Bill would raise, lower taxes


Proposes more for smoking, less for cars

By Patrick Crowley
The Cincinnati Enquirer

EDGEWOOD - When tax-related legislation is filed in Frankfort, the bills usually call for taxes to go either up or down.

Northern Kentucky lawmaker Jon Draud has put in a bill that does both.

Draud, an Edgewood Republican, filed legislation last week that would raise the state's cigarette tax from 3 cents to 75 cents a pack while at the same time slicing the motor vehicle tax by about a third.

With legislators facing a $700 million hole in the state budget, Draud says the cigarette tax increase would raise an estimated $280 million a year. The vehicle tax cut would reduce revenue to the state by about $80 million for a net gain of about $200 million.

"I think it's a win-win for legislators and for the people," Draud said. "We're raising taxes and cutting them at the same time. It's really the best of both worlds."

Draud has long pushed for an increase in the cigarette tax as way to not only raise revenue, but also reduce smoking - particularly among teens.

But he has run into resistance among lawmakers reluctant to raise taxes.
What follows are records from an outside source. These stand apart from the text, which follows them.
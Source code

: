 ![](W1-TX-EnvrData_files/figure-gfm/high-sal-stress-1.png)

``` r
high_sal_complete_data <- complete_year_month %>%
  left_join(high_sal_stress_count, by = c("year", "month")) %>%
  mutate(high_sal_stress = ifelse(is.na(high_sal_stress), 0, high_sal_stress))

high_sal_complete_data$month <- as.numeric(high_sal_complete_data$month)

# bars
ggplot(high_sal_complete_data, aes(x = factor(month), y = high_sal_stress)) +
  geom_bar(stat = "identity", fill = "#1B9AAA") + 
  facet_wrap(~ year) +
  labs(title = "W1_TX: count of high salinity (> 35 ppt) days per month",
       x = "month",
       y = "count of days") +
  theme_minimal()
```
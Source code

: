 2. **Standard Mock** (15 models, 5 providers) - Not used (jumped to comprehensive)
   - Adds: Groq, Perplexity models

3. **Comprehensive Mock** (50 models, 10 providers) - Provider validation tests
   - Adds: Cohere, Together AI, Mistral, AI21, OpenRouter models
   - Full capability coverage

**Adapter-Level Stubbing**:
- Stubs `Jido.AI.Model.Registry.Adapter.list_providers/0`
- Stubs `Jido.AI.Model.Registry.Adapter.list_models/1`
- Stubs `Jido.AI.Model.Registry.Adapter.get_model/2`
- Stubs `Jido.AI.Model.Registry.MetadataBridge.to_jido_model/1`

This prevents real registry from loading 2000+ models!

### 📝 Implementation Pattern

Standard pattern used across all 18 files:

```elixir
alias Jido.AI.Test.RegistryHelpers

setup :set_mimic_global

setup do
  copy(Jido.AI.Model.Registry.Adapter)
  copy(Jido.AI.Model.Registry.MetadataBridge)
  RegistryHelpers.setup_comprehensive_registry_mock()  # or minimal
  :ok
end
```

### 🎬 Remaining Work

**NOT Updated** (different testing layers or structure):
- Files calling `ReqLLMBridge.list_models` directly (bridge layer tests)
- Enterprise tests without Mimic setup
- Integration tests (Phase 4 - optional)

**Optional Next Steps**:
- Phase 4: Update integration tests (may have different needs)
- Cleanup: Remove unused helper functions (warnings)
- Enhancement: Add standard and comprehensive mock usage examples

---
Motorists pay the vehicle tax annually when renewing their driver's license. Draud's bill only cuts the state's 30 percent portion of the tax because completely eliminating it would take millions of dollars away from local governments, schools and other public agencies and entities that rely on the tax.

"I don't want to take any money away from education," said Draud, the retired superintendent of the Ludlow schools and a Northern Kentucky University instructor. "But I at least want to reduce the vehicle tax. I hear more complaints from constituents about the tax than just about anything else. People hate it."

Gov. Ernie Fletcher has talked of a tax modernization plan that would address the state's entire tax structure and has not ruled out a cigarette tax increase as part of the overall plan.

But Fletcher and legislative leaders have recently said tax modernization might be too complex an issue to tackle in the 60-day legislative session that begins in January.

State Sen. Jack Westwood, R-Edgewood, said he would not be surprised if Fletcher bypasses his tax modernization plan in the legislative session and then calls lawmakers back to Frankfort for a special session in the spring or summer.

Westwood also said Draud's bill contains elements of what could be in Fletcher's tax plan. But lawmakers will probably not pass any tax-related bills until Fletcher unveils his overall plan, he said.